Composo delivers deterministic, accurate evaluation for LLM applications through purpose-built generative reward models. Unlike unreliable LLM-as-judge approaches, our specialized models provide consistent, precise scores you can trust—with just a single sentence criteria.

Why Composo?

Composo is designed to empower engineering & product teams to ship 10x faster, with complete confidence.

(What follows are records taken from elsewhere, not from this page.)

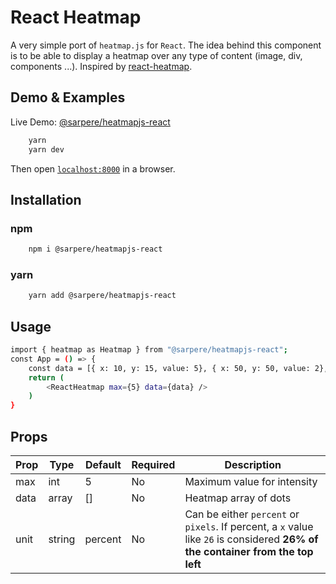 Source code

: # React Heatmap

A very simple port of `heatmap.js` for `React`. The idea behind this component is to be able to display a heatmap over any type of content (image, div, components ...).
Inspired by [react-heatmap](https://github.com/mazedesignhq/react-heatmap).

## Demo & Examples

Live Demo: [@sarpere/heatmapjs-react](https://sarpere.com/heatmapjs-react)

```bash
    yarn
    yarn dev
```

Then open [`localhost:8000`](http://localhost:8000) in a browser.

## Installation

### npm

```bash
    npm i @sarpere/heatmapjs-react
```

### yarn

```bash
    yarn add @sarpere/heatmapjs-react
```

## Usage

```bash
import { heatmap as Heatmap } from "@sarpere/heatmapjs-react";
const App = () => {
    const data = [{ x: 10, y: 15, value: 5}, { x: 50, y: 50, value: 2}, ...];
    return (
        <ReactHeatmap max={5} data={data} />
    )
}
```

## Props

| Prop | Type   | Default | Required | Description                                                                                                                     |
| ---- | ------ | ------- | -------- | ------------------------------------------------------------------------------------------------------------------------------- |
| max  | int    | 5       | No       | Maximum value for intensity                                                                                                     |
| data | array  | []      | No       | Heatmap array of dots                                                                                                           |
| unit | string | percent | No       | Can be either `percent` or `pixels`. If percent, a `x` value like `26` is considered **26% of the container from the top left** |
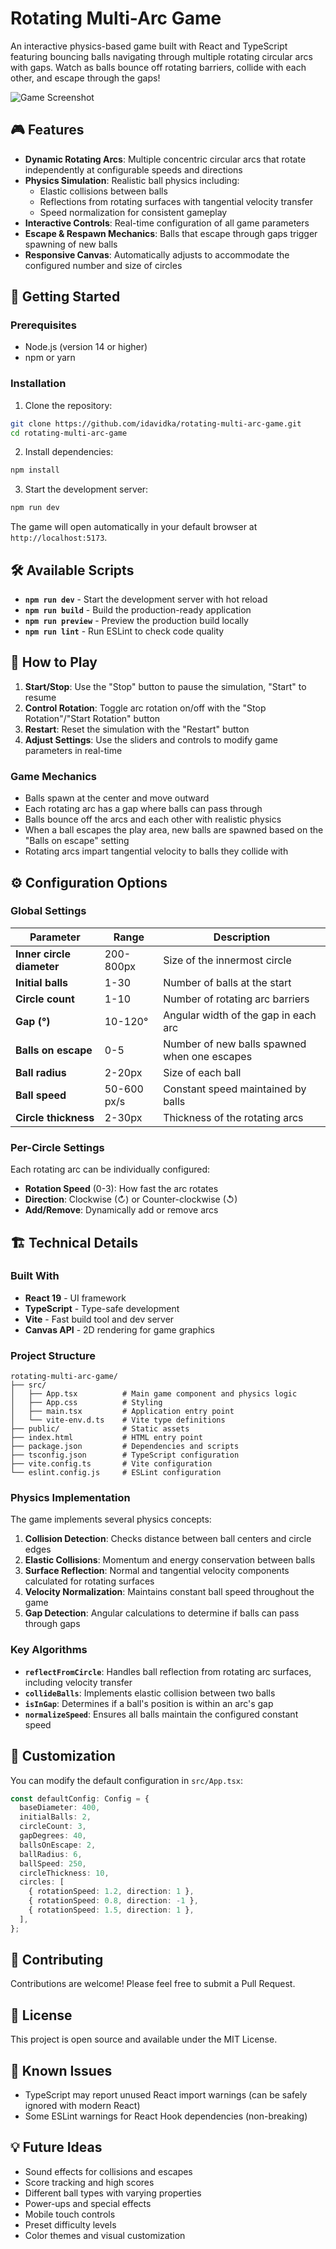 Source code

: # Rotating Multi-Arc Game

An interactive physics-based game built with React and TypeScript featuring bouncing balls navigating through multiple rotating circular arcs with gaps. Watch as balls bounce off rotating barriers, collide with each other, and escape through the gaps!

![Game Screenshot](https://github.com/user-attachments/assets/5af6d6b5-5030-4aa9-98f3-08bc89736624)

## 🎮 Features

- **Dynamic Rotating Arcs**: Multiple concentric circular arcs that rotate independently at configurable speeds and directions
- **Physics Simulation**: Realistic ball physics including:
  - Elastic collisions between balls
  - Reflections from rotating surfaces with tangential velocity transfer
  - Speed normalization for consistent gameplay
- **Interactive Controls**: Real-time configuration of all game parameters
- **Escape & Respawn Mechanics**: Balls that escape through gaps trigger spawning of new balls
- **Responsive Canvas**: Automatically adjusts to accommodate the configured number and size of circles

## 🚀 Getting Started

### Prerequisites

- Node.js (version 14 or higher)
- npm or yarn

### Installation

1. Clone the repository:
```bash
git clone https://github.com/idavidka/rotating-multi-arc-game.git
cd rotating-multi-arc-game
```

2. Install dependencies:
```bash
npm install
```

3. Start the development server:
```bash
npm run dev
```

The game will open automatically in your default browser at `http://localhost:5173`.

## 🛠️ Available Scripts

- **`npm run dev`** - Start the development server with hot reload
- **`npm run build`** - Build the production-ready application
- **`npm run preview`** - Preview the production build locally
- **`npm run lint`** - Run ESLint to check code quality

## 🎯 How to Play

1. **Start/Stop**: Use the "Stop" button to pause the simulation, "Start" to resume
2. **Control Rotation**: Toggle arc rotation on/off with the "Stop Rotation"/"Start Rotation" button
3. **Restart**: Reset the simulation with the "Restart" button
4. **Adjust Settings**: Use the sliders and controls to modify game parameters in real-time

### Game Mechanics

- Balls spawn at the center and move outward
- Each rotating arc has a gap where balls can pass through
- Balls bounce off the arcs and each other with realistic physics
- When a ball escapes the play area, new balls are spawned based on the "Balls on escape" setting
- Rotating arcs impart tangential velocity to balls they collide with

## ⚙️ Configuration Options

### Global Settings

| Parameter | Range | Description |
|-----------|-------|-------------|
| **Inner circle diameter** | 200-800px | Size of the innermost circle |
| **Initial balls** | 1-30 | Number of balls at the start |
| **Circle count** | 1-10 | Number of rotating arc barriers |
| **Gap (°)** | 10-120° | Angular width of the gap in each arc |
| **Balls on escape** | 0-5 | Number of new balls spawned when one escapes |
| **Ball radius** | 2-20px | Size of each ball |
| **Ball speed** | 50-600 px/s | Constant speed maintained by balls |
| **Circle thickness** | 2-30px | Thickness of the rotating arcs |

### Per-Circle Settings

Each rotating arc can be individually configured:

- **Rotation Speed** (0-3): How fast the arc rotates
- **Direction**: Clockwise (↻) or Counter-clockwise (↺)
- **Add/Remove**: Dynamically add or remove arcs

## 🏗️ Technical Details

### Built With

- **React 19** - UI framework
- **TypeScript** - Type-safe development
- **Vite** - Fast build tool and dev server
- **Canvas API** - 2D rendering for game graphics

### Project Structure

```
rotating-multi-arc-game/
├── src/
│   ├── App.tsx          # Main game component and physics logic
│   ├── App.css          # Styling
│   ├── main.tsx         # Application entry point
│   └── vite-env.d.ts    # Vite type definitions
├── public/              # Static assets
├── index.html           # HTML entry point
├── package.json         # Dependencies and scripts
├── tsconfig.json        # TypeScript configuration
├── vite.config.ts       # Vite configuration
└── eslint.config.js     # ESLint configuration
```

### Physics Implementation

The game implements several physics concepts:

1. **Collision Detection**: Checks distance between ball centers and circle edges
2. **Elastic Collisions**: Momentum and energy conservation between balls
3. **Surface Reflection**: Normal and tangential velocity components calculated for rotating surfaces
4. **Velocity Normalization**: Maintains constant ball speed throughout the game
5. **Gap Detection**: Angular calculations to determine if balls can pass through gaps

### Key Algorithms

- **`reflectFromCircle`**: Handles ball reflection from rotating arc surfaces, including velocity transfer
- **`collideBalls`**: Implements elastic collision between two balls
- **`isInGap`**: Determines if a ball's position is within an arc's gap
- **`normalizeSpeed`**: Ensures all balls maintain the configured constant speed

## 🎨 Customization

You can modify the default configuration in `src/App.tsx`:

```typescript
const defaultConfig: Config = {
  baseDiameter: 400,
  initialBalls: 2,
  circleCount: 3,
  gapDegrees: 40,
  ballsOnEscape: 2,
  ballRadius: 6,
  ballSpeed: 250,
  circleThickness: 10,
  circles: [
    { rotationSpeed: 1.2, direction: 1 },
    { rotationSpeed: 0.8, direction: -1 },
    { rotationSpeed: 1.5, direction: 1 },
  ],
};
```

## 🤝 Contributing

Contributions are welcome! Please feel free to submit a Pull Request.

## 📝 License

This project is open source and available under the MIT License.

## 🐛 Known Issues

- TypeScript may report unused React import warnings (can be safely ignored with modern React)
- Some ESLint warnings for React Hook dependencies (non-breaking)

## 💡 Future Ideas

- Sound effects for collisions and escapes
- Score tracking and high scores
- Different ball types with varying properties
- Power-ups and special effects
- Mobile touch controls
- Preset difficulty levels
- Color themes and visual customization
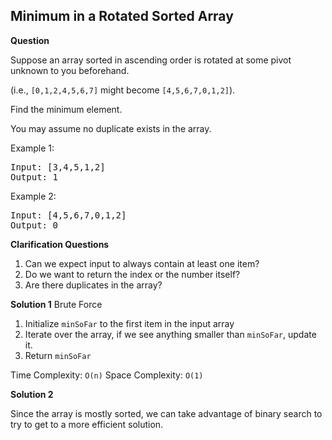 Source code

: <h2>Minimum in a Rotated Sorted Array</h2>

**Question**

Suppose an array sorted in ascending order is rotated at some pivot unknown to you beforehand.

(i.e.,  ```[0,1,2,4,5,6,7]``` might become  ```[4,5,6,7,0,1,2]```).

Find the minimum element.

You may assume no duplicate exists in the array.

Example 1:
<pre>
Input: [3,4,5,1,2] 
Output: 1
</pre>
Example 2:
<pre>
Input: [4,5,6,7,0,1,2]
Output: 0
</pre>

**Clarification Questions**

1) Can we expect input to always contain at least one item?
2) Do we want to return the index or the number itself?
3) Are there duplicates in the array?

**Solution 1**
Brute Force

1) Initialize ```minSoFar``` to the first item in the input array
2) Iterate over the array, if we see anything smaller than ```minSoFar```, update it.
3) Return ```minSoFar```

Time Complexity: ```O(n)```
Space Complexity: ```O(1)```

**Solution 2**

Since the array is mostly sorted, we can take advantage of binary search
to try to get to a more efficient solution.

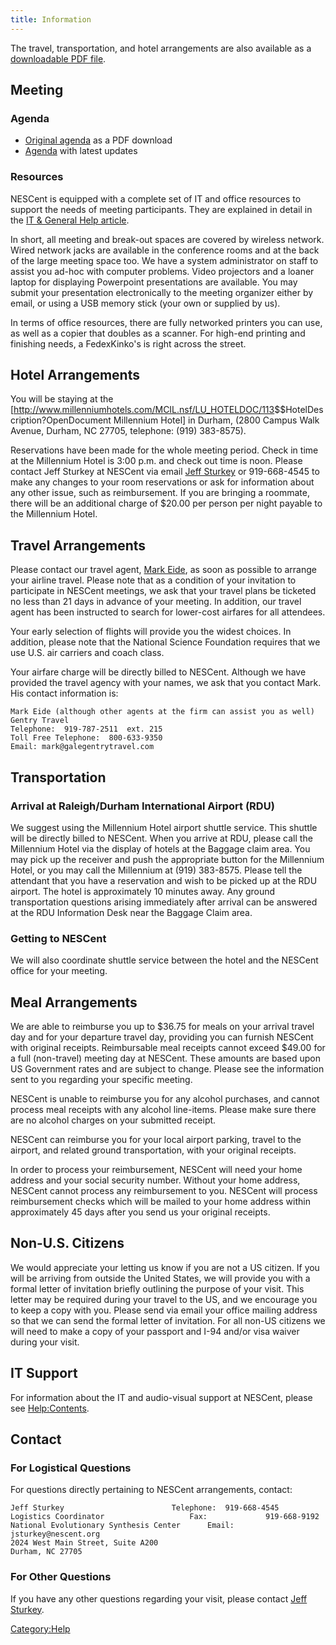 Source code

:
 ```yaml
---
title: Information
---
```


The travel, transportation, and hotel arrangements are also available as
a [downloadable PDF file](Media:Travel_Arrangements.pdf "wikilink").

Meeting
-------

### Agenda

-   [Original agenda](Media:Agenda.pdf "wikilink") as a PDF download
-   [Agenda](Agenda "wikilink") with latest updates

### Resources

NESCent is equipped with a complete set of IT and office resources to
support the needs of meeting participants. They are explained in detail
in the [IT & General Help article](Help:Contents "wikilink").

In short, all meeting and break-out spaces are covered by wireless
network. Wired network jacks are available in the conference rooms and
at the back of the large meeting space too. We have a system
administrator on staff to assist you ad-hoc with computer problems.
Video projectors and a loaner laptop for displaying Powerpoint
presentations are available. You may submit your presentation
electronically to the meeting organizer either by email, or using a USB
memory stick (your own or supplied by us).

In terms of office resources, there are fully networked printers you can
use, as well as a copier that doubles as a scanner. For high-end
printing and finishing needs, a FedexKinko's is right across the street.

Hotel Arrangements
------------------

You will be staying at the
\[<http://www.millenniumhotels.com/MCIL.nsf/LU_HOTELDOC/113>$$HotelDescription?OpenDocument
Millennium Hotel\] in Durham, (2800 Campus Walk Avenue, Durham, NC
27705, telephone: (919) 383-8575).

Reservations have been made for the whole meeting period. Check in time
at the Millennium Hotel is 3:00 p.m. and check out time is noon. Please
contact Jeff Sturkey at NESCent via email [Jeff
Sturkey](mailto:jsturkey@nescent.org) or 919-668-4545 to make any
changes to your room reservations or ask for information about any other
issue, such as reimbursement. If you are bringing a roommate, there will
be an additional charge of $20.00 per person per night payable to the
Millennium Hotel.

Travel Arrangements
-------------------

Please contact our travel agent, [Mark
Eide](mailto:mark@galegentrytravel.com), as soon as possible to arrange
your airline travel. Please note that as a condition of your invitation
to participate in NESCent meetings, we ask that your travel plans be
ticketed no less than 21 days in advance of your meeting. In addition,
our travel agent has been instructed to search for lower-cost airfares
for all attendees.

Your early selection of flights will provide you the widest choices. In
addition, please note that the National Science Foundation requires that
we use U.S. air carriers and coach class.

Your airfare charge will be directly billed to NESCent. Although we have
provided the travel agency with your names, we ask that you contact
Mark. His contact information is:

    Mark Eide (although other agents at the firm can assist you as well)
    Gentry Travel
    Telephone:  919-787-2511  ext. 215  
    Toll Free Telephone:  800-633-9350
    Email: mark@galegentrytravel.com

Transportation
--------------

### Arrival at Raleigh/Durham International Airport (RDU)

We suggest using the Millennium Hotel airport shuttle service. This
shuttle will be directly billed to NESCent. When you arrive at RDU,
please call the Millennium Hotel via the display of hotels at the
Baggage claim area. You may pick up the receiver and push the
appropriate button for the Millennium Hotel, or you may call the
Millennium at (919) 383-8575. Please tell the attendant that you have a
reservation and wish to be picked up at the RDU airport. The hotel is
approximately 10 minutes away. Any ground transportation questions
arising immediately after arrival can be answered at the RDU Information
Desk near the Baggage Claim area.

### Getting to NESCent

We will also coordinate shuttle service between the hotel and the
NESCent office for your meeting.

Meal Arrangements
-----------------

We are able to reimburse you up to $36.75 for meals on your arrival
travel day and for your departure travel day, providing you can furnish
NESCent with original receipts. Reimbursable meal receipts cannot exceed
$49.00 for a full (non-travel) meeting day at NESCent. These amounts are
based upon US Government rates and are subject to change. Please see the
information sent to you regarding your specific meeting.

NESCent is unable to reimburse you for any alcohol purchases, and cannot
process meal receipts with any alcohol line-items. Please make sure
there are no alcohol charges on your submitted receipt.

NESCent can reimburse you for your local airport parking, travel to the
airport, and related ground transportation, with your original receipts.

In order to process your reimbursement, NESCent will need your home
address and your social security number. Without your home address,
NESCent cannot process any reimbursement to you. NESCent will process
reimbursement checks which will be mailed to your home address within
approximately 45 days after you send us your original receipts.

Non-U.S. Citizens
-----------------

We would appreciate your letting us know if you are not a US citizen. If
you will be arriving from outside the United States, we will provide you
with a formal letter of invitation briefly outlining the purpose of your
visit. This letter may be required during your travel to the US, and we
encourage you to keep a copy with you. Please send via email your office
mailing address so that we can send the formal letter of invitation. For
all non-US citizens we will need to make a copy of your passport and
I-94 and/or visa waiver during your visit.

IT Support
----------

For information about the IT and audio-visual support at NESCent, please
see <Help:Contents>.

Contact
-------

### For Logistical Questions

For questions directly pertaining to NESCent arrangements, contact:

    Jeff Sturkey                        Telephone:  919-668-4545
    Logistics Coordinator                   Fax:             919-668-9192
    National Evolutionary Synthesis Center      Email:         jsturkey@nescent.org
    2024 West Main Street, Suite A200
    Durham, NC 27705

### For Other Questions

If you have any other questions regarding your visit, please contact
[Jeff Sturkey](mailto:jsturkey@nescent.org).

<Category:Help>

What we hear from our customers that they’re looking to achieve is:

“Know exactly where our AI fails or hallucinates, and how to fix it”

“Instantly identify how each prompt and model change impacts quality”

“Prove reliability with quantitative metrics our customers trust”

It’s not possible to do this with manual evals which don’t scale, nor LLM based evals which are extremely unreliable. What Composo’s purpose built models provide is evals that are accurate, precise & deterministic. You simply plug in to any LLM generation, retrieval or tool call, and write a single sentence to create any custom criteria.

Check out our blog for more on the theory behind it, our detailed validation results & in depth guides for how to evaluate a range of use cases, based on customers we’ve worked with.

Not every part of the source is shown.